Kenyan opposition politician Raila Odinga plans to go ahead with a presidential swearing-in ceremony next week, despite a government announcement Wednesday that the planned venue will be off-limits.
Odinga, the NASA coalition presidential candidate who refuses to concede a loss to President Uhuru Kenyatta, has vowed since last year’s contentious election that he will be sworn in as the rightful leader of Kenya. That public ceremony is planned for Tuesday in Uhuru Park, but the Nairobi County Government now is denying access on the grounds that the city park is undergoing improvements.
Kenya has warned that the declaration of Odinga as president, symbolic or otherwise, is tantamount to treason. Also on Wednesday the country’s attorney general office filed a petition with the High Court to block Odinga and partner Kalonzo Musyoka from moving forward.

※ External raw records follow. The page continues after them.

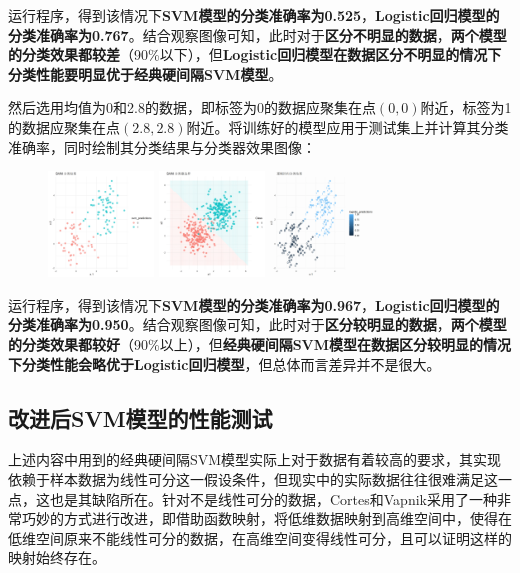 \documentclass[12pt]{article}  %
\begin{document}
运行程序，得到该情况下\textbf{SVM模型的分类准确率为0.525}，\textbf{Logistic回归模型的分类准确率为0.767}。结合观察图像可知，此时对于\textbf{区分不明显的数据}，\textbf{两个模型的分类效果都较差}（90\%以下），但\textbf{Logistic回归模型在数据区分不明显的情况下分类性能要明显优于经典硬间隔SVM模型}。

然后选用均值为0和2.8的数据，即标签为0的数据应聚集在点$(0,0)$附近，标签为1的数据应聚集在点$(2.8,2.8)$附近。将训练好的模型应用于测试集上并计算其分类准确率，同时绘制其分类结果与分类器效果图像：

\begin{figure}[H]
	\centering
	\includegraphics[width=0.25\textwidth]{8.png}
	\includegraphics[width=0.25\textwidth]{9.png}
	\includegraphics[width=0.25\textwidth]{10.png}
\end{figure}

运行程序，得到该情况下\textbf{SVM模型的分类准确率为0.967}，\textbf{Logistic回归模型的分类准确率为0.950}。结合观察图像可知，此时对于\textbf{区分较明显的数据}，\textbf{两个模型的分类效果都较好}（90\%以上），但\textbf{经典硬间隔SVM模型在数据区分较明显的情况下分类性能会略优于Logistic回归模型}，但总体而言差异并不是很大。

\subsection{改进后SVM模型的性能测试}

上述内容中用到的经典硬间隔SVM模型实际上对于数据有着较高的要求，其实现依赖于样本数据为线性可分这一假设条件，但现实中的实际数据往往很难满足这一点，这也是其缺陷所在。针对不是线性可分的数据，Cortes和Vapnik采用了一种非常巧妙的方式进行改进，即借助函数映射，将低维数据映射到高维空间中，使得在低维空间原来不能线性可分的数据，在高维空间变得线性可分，且可以证明这样的映射始终存在。
\end{document}
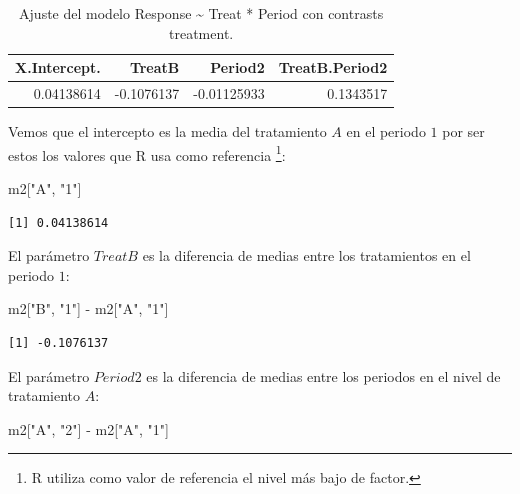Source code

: \documentclass[
  12pt,
  a4paper,
  extrafontsizes,
  onecolumn,
  openright]{memoir}
\newenvironment{Shaded}{\begin{snugshade}}{\end{snugshade}}
\newcommand{\NormalTok}[1]{\textcolor[rgb]{0.00,0.23,0.31}{#1}}
\newcommand{\SpecialCharTok}[1]{\textcolor[rgb]{0.37,0.37,0.37}{#1}}
\newcommand{\StringTok}[1]{\textcolor[rgb]{0.13,0.47,0.30}{#1}}
\begin{document}
\hypertarget{tbl-l2}{}
\begin{longtable}{rrrr}
\caption{\label{tbl-l2}Ajuste del modelo Response \textasciitilde{} Treat * Period con
contrasts treatment. }\tabularnewline

\toprule
X.Intercept. & TreatB & Period2 & TreatB.Period2 \\ 
\midrule
0.04138614 & -0.1076137 & -0.01125933 & 0.1343517 \\ 
\bottomrule
\end{longtable}

\normalsize

Vemos que el intercepto es la media del tratamiento \(A\) en el periodo
\(1\) por ser estos los valores que R usa como referencia \footnote{R
  utiliza como valor de referencia el nivel más bajo de factor.}:

\scriptsize

\begin{Shaded}
\begin{Highlighting}[]
\NormalTok{m2[}\StringTok{"A"}\NormalTok{, }\StringTok{"1"}\NormalTok{]}
\end{Highlighting}
\end{Shaded}

\begin{verbatim}
[1] 0.04138614
\end{verbatim}

\normalsize

El parámetro \(TreatB\) es la diferencia de medias entre los
tratamientos en el periodo \(1\):

\scriptsize

\begin{Shaded}
\begin{Highlighting}[]
\NormalTok{m2[}\StringTok{"B"}\NormalTok{, }\StringTok{"1"}\NormalTok{] }\SpecialCharTok{{-}}\NormalTok{ m2[}\StringTok{"A"}\NormalTok{, }\StringTok{"1"}\NormalTok{]}
\end{Highlighting}
\end{Shaded}

\begin{verbatim}
[1] -0.1076137
\end{verbatim}

\normalsize

El parámetro \(Period2\) es la diferencia de medias entre los periodos
en el nivel de tratamiento \(A\):

\scriptsize

\begin{Shaded}
\begin{Highlighting}[]
\NormalTok{m2[}\StringTok{"A"}\NormalTok{, }\StringTok{"2"}\NormalTok{] }\SpecialCharTok{{-}}\NormalTok{ m2[}\StringTok{"A"}\NormalTok{, }\StringTok{"1"}\NormalTok{]}
\end{Highlighting}
\end{Shaded}
\end{document}
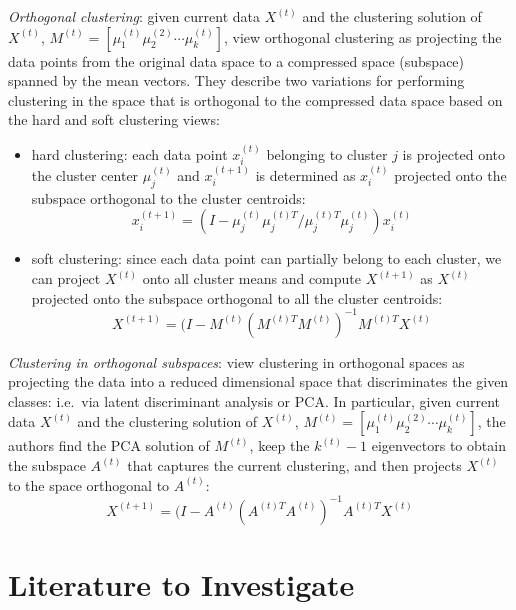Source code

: \documentclass{article}
\numberwithin{equation}{section}
\numberwithin{thm}{section}
\begin{document}
\textit{Orthogonal clustering}: given current data $X^{(t)}$ and the clustering solution of $X^{(t)}$, $M^{(t)} = [\mu_1^{(t)} \mu_2^{(2)} \cdots \mu_k^{(t)}]$, \citet{Cui2007} view orthogonal clustering as projecting the data points from the original data space to a compressed space (subspace) spanned by the mean vectors. They describe two variations for performing clustering in the space that is orthogonal to the compressed data space based on the hard and soft clustering views:
\begin{itemize}
\item hard clustering: each data point $x_i^{(t)}$ belonging to cluster $j$ is projected onto the cluster center $\mu_j^{(t)}$ and $x_i^{(t+1)}$ is determined as $x_i^{(t)}$ projected onto the subspace orthogonal to the cluster centroids:
$$
x_i^{(t+1)} = (I - \mu_j^{(t)}\mu_j^{(t)T}/\mu_j^{(t)T}\mu_j^{(t)})x_i^{(t)}
$$
%
\item soft clustering: since each data point can partially belong to each cluster, we can project $X^{(t)}$ onto all cluster means and compute $X^{(t+1)}$ as $X^{(t)}$ projected onto the subspace orthogonal to all the cluster centroids:
$$
X^{(t+1)} = (I-M^{(t)}(M^{(t)T}M^{(t)})^{-1}M^{(t)T}X^{(t)} 
$$
\end{itemize}
%

\textit{Clustering in orthogonal subspaces}: \citet{Cui2007} view clustering in orthogonal spaces as projecting the data into a reduced dimensional space that discriminates the given classes: i.e.\ via latent discriminant analysis or PCA. In particular, given current data $X^{(t)}$ and the clustering solution of $X^{(t)}$, $M^{(t)} = [\mu_1^{(t)} \mu_2^{(2)} \cdots \mu_k^{(t)}]$, the authors find the PCA solution of $M^{(t)}$, keep the $k^{(t)}-1$ eigenvectors to obtain the subspace $A^{(t)}$ that captures the current clustering, and then projects $X^{(t)}$ to the space orthogonal to $A^{(t)}$:
$$
X^{(t+1)} = (I-A^{(t)}(A^{(t)T}A^{(t)})^{-1}A^{(t)T}X^{(t)} 
$$
\section{Literature to Investigate}

\cite{Griffiths2011}
\cite{Luxburg2007}
\cite{Cui2007}
\cite{Niu2010}
\cite{Niu2011}
\cite{Niu2012}
\cite{Higham2004}
\cite{yan2009fast}


\small{


}
\end{document}
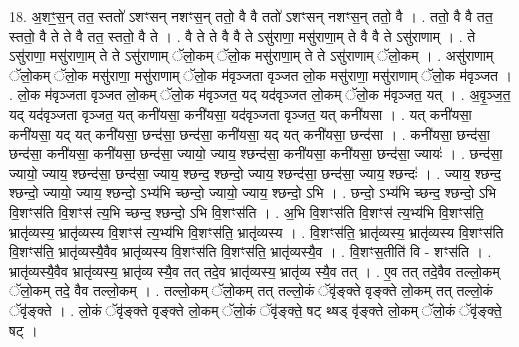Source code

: \documentclass[17pt]{extarticle}
\begin{document}
18. अ॒शꣳ॒॒स॒न् तत॒ स्ततो॑ ऽशꣳसन् नशꣳस॒न् ततो॒ वै वै ततो॑ ऽशꣳसन् नशꣳस॒न् ततो॒ वै । . ततो॒ वै वै तत॒ स्ततो॒ वै ते ते वै तत॒ स्ततो॒ वै ते । . वै ते ते वै वै ते ऽसु॑राणा॒ मसु॑राणा॒म् ते वै वै ते ऽसु॑राणाम् । . ते ऽसु॑राणा॒ मसु॑राणा॒म् ते ते ऽसु॑राणाम् ॅलो॒कम् ॅलो॒क मसु॑राणा॒म् ते ते ऽसु॑राणाम् ॅलो॒कम् । . असु॑राणाम् ॅलो॒कम् ॅलो॒क मसु॑राणा॒ मसु॑राणाम् ॅलो॒क म॑वृञ्जता वृञ्जत लो॒क मसु॑राणा॒ मसु॑राणाम् ॅलो॒क म॑वृञ्जत । . लो॒क म॑वृञ्जता वृञ्जत लो॒कम् ॅलो॒क म॑वृञ्जत॒ यद् यद॑वृञ्जत लो॒कम् ॅलो॒क म॑वृञ्जत॒ यत् । . अ॒वृ॒ञ्ज॒त॒ यद् यद॑वृञ्जता वृञ्जत॒ यत् कनी॑यसा॒ कनी॑यसा॒ यद॑वृञ्जता वृञ्जत॒ यत् कनी॑यसा । . यत् कनी॑यसा॒ कनी॑यसा॒ यद् यत् कनी॑यसा॒ छन्द॑सा॒ छन्द॑सा॒ कनी॑यसा॒ यद् यत् कनी॑यसा॒ छन्द॑सा । . कनी॑यसा॒ छन्द॑सा॒ छन्द॑सा॒ कनी॑यसा॒ कनी॑यसा॒ छन्द॑सा॒ ज्यायो॒ ज्याय॒ श्छन्द॑सा॒ कनी॑यसा॒ कनी॑यसा॒ छन्द॑सा॒ ज्यायः॑ । . छन्द॑सा॒ ज्यायो॒ ज्याय॒ श्छन्द॑सा॒ छन्द॑सा॒ ज्याय॒ श्छन्द॒ श्छन्दो॒ ज्याय॒ श्छन्द॑सा॒ छन्द॑सा॒ ज्याय॒ श्छन्दः॑ । . ज्याय॒ श्छन्द॒ श्छन्दो॒ ज्यायो॒ ज्याय॒ श्छन्दो॒ ऽभ्य॑भि च्छन्दो॒ ज्यायो॒ ज्याय॒ श्छन्दो॒ ऽभि । . छन्दो॒ ऽभ्य॑भि च्छन्द॒ श्छन्दो॒ ऽभि वि॒शꣳस॑ति वि॒शꣳस॑ त्य॒भि च्छन्द॒ श्छन्दो॒ ऽभि वि॒शꣳस॑ति । . अ॒भि वि॒शꣳस॑ति वि॒शꣳस॑ त्य॒भ्य॑भि वि॒शꣳस॑ति॒ भ्रातृ॑व्यस्य॒ भ्रातृ॑व्यस्य वि॒शꣳस॑ त्य॒भ्य॑भि वि॒शꣳस॑ति॒ भ्रातृ॑व्यस्य । . वि॒शꣳस॑ति॒ भ्रातृ॑व्यस्य॒ भ्रातृ॑व्यस्य वि॒शꣳस॑ति वि॒शꣳस॑ति॒ भ्रातृ॑व्यस्यै॒वैव भ्रातृ॑व्यस्य वि॒शꣳस॑ति वि॒शꣳस॑ति॒ भ्रातृ॑व्यस्यै॒व । . वि॒शꣳस॒तीति॑ वि - शꣳस॑ति । . भ्रातृ॑व्यस्यै॒वैव भ्रातृ॑व्यस्य॒ भ्रातृ॑व्य स्यै॒व तत् तदे॒व भ्रातृ॑व्यस्य॒ भ्रातृ॑व्य स्यै॒व तत् । . ए॒व तत् तदे॒वैव तल्लो॒कम् ॅलो॒कम् तदे॒ वैव तल्लो॒कम् । . तल्लो॒कम् ॅलो॒कम् तत् तल्लो॒कं ॅवृ॑ङ्क्ते वृङ्क्ते लो॒कम् तत् तल्लो॒कं ॅवृ॑ङ्क्ते । . लो॒कं ॅवृ॑ङ्क्ते वृङ्क्ते लो॒कम् ॅलो॒कं ॅवृ॑ङ्क्ते॒ षट् थ्षड् वृ॑ङ्क्ते लो॒कम् ॅलो॒कं ॅवृ॑ङ्क्ते॒ षट् । \newline
\end{document}
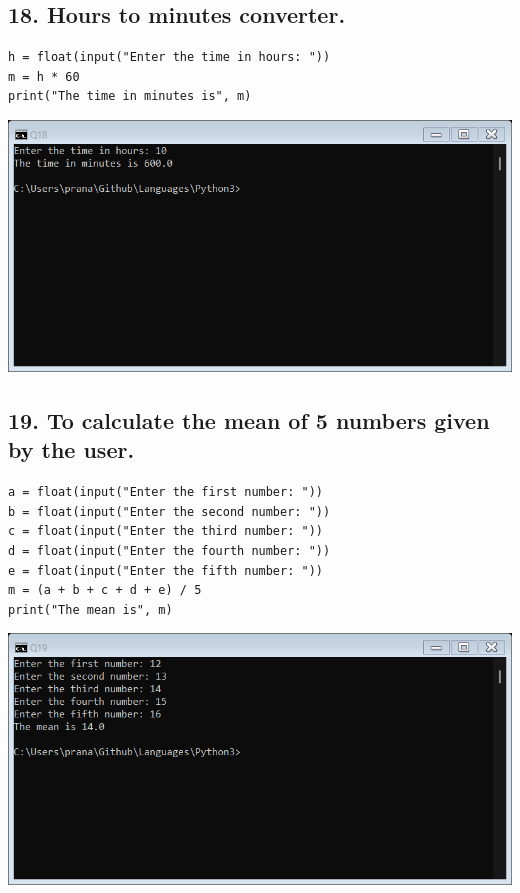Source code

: \documentclass[12pt]{article}
\begin{document}
\subsection*{18. Hours to minutes converter.}
\begin{verbatim}
h = float(input("Enter the time in hours: "))
m = h * 60
print("The time in minutes is", m)
\end{verbatim}
\includegraphics[width=\linewidth]{images/18.png}

\subsection*{19. To calculate the mean of 5 numbers given by the user.}
\begin{verbatim}
a = float(input("Enter the first number: "))
b = float(input("Enter the second number: "))
c = float(input("Enter the third number: "))
d = float(input("Enter the fourth number: "))
e = float(input("Enter the fifth number: "))
m = (a + b + c + d + e) / 5
print("The mean is", m)
\end{verbatim}
\includegraphics[width=\linewidth]{images/19.png}
\end{document}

During a press conference, Nasa leaders said the final vote tallies clearly gave Odinga the win and declared him the people’s president. Officials also claimed 127 Kenyan lawmakers support Odinga’s challenge. Nasa is appealing to the African Union, European Union and the United Nations Security Council to address what they say is the illegitimate Kenyatta win.
“We also are going to ask the ICC to start investigating over the profiling and killing of Nasa supporters,” said Senator Cleopas Malala. The 2017 election cycle was marked by sporadic electoral violence.
Kenyatta was re-elected in a second election in October after the initial results of August 8 were set aside by the country’s Supreme Court. That decision followed a successful legal case initiated by the opposition, who challenged the legitimacy of the original election but then boycotted the later process.